How can I proof this?
$\int_0^\infty \int_0^\infty |\sin x| \,\, e^{-xy} \,\, dx \,\, dy < \infty$
I tried to say $\int_0^\infty \int_0^\infty |\sin x| \,\, e^{-xy} \,\, dx \,\, dy \leq \int_0^\infty \int_0^\infty e^{-xy} \,\, dx \,\, dy$ but that didn't help since the right side is $\infty$. All other ideas failed as well.
My "main idea" was to use Tonelli Fubini:
$\int_0^\infty \int_0^\infty |\sin x| \,\, e^{-xy} \,\, dy \,\,dx = \int_0^{\infty} \frac{1}{x} |\sin(x)| \,\,dx$
But I don't know how to continue here now.

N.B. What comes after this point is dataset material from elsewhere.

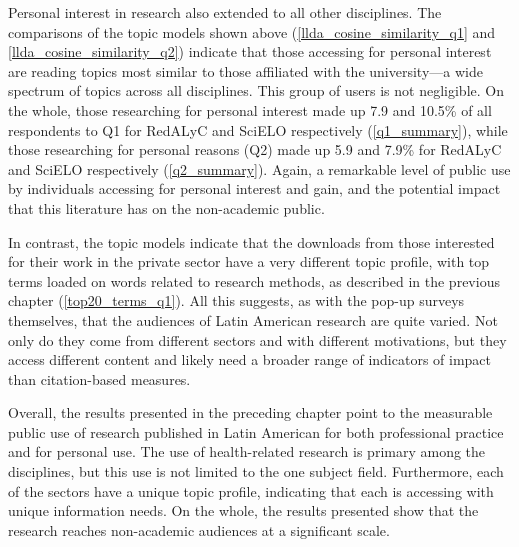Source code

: Personal interest in research also extended to all other disciplines. The comparisons of the topic models shown above (\autoref{llda_cosine_similarity_q1} and \autoref{llda_cosine_similarity_q2}) indicate that those accessing for personal interest are reading topics most similar to those affiliated with the university—a wide spectrum of topics across all disciplines. This group of users is not negligible. On the whole, those researching for personal interest made up 7.9 and 10.5\% of all respondents to Q1 for RedALyC and SciELO respectively (\autoref{q1_summary}), while those researching for personal reasons (Q2) made up 5.9 and 7.9\% for RedALyC and SciELO respectively (\autoref{q2_summary}). Again, a remarkable level of public use by individuals accessing for personal interest and gain, and the potential impact that this literature has on the non-academic public.

In contrast, the topic models indicate that the downloads from those interested for their work in the private sector have a very different topic profile, with top terms loaded on words related to research methods, as described in the previous chapter (\autoref{top20_terms_q1}). All this suggests, as with the pop-up surveys themselves, that the audiences of Latin American research are quite varied. Not only do they come from different sectors and with different motivations, but they access different content and likely need a broader range of indicators of impact than citation-based measures.

Overall, the results presented in the preceding chapter point to the measurable public use of research published in Latin American for both professional practice and for personal use. The use of health-related research is primary among the disciplines, but this use is not limited to the one subject field. Furthermore, each of the sectors have a unique topic profile, indicating that each is accessing with unique information needs. On the whole, the results presented show that the research reaches non-academic audiences at a significant scale.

I tried again to say $\int_0^{\infty} \frac{1}{x} |\sin(x)| \,\,dx \leq \int_0^{\infty} \frac{1}{x} \,\,dx$ but the right side is $\infty$ again.
For Tonelli it would be also enough to check $\int_0^\infty \int_0^\infty |\sin x| \,\, e^{-xy} \,\, dx \,\,dy$ about finity, but here I get no better result.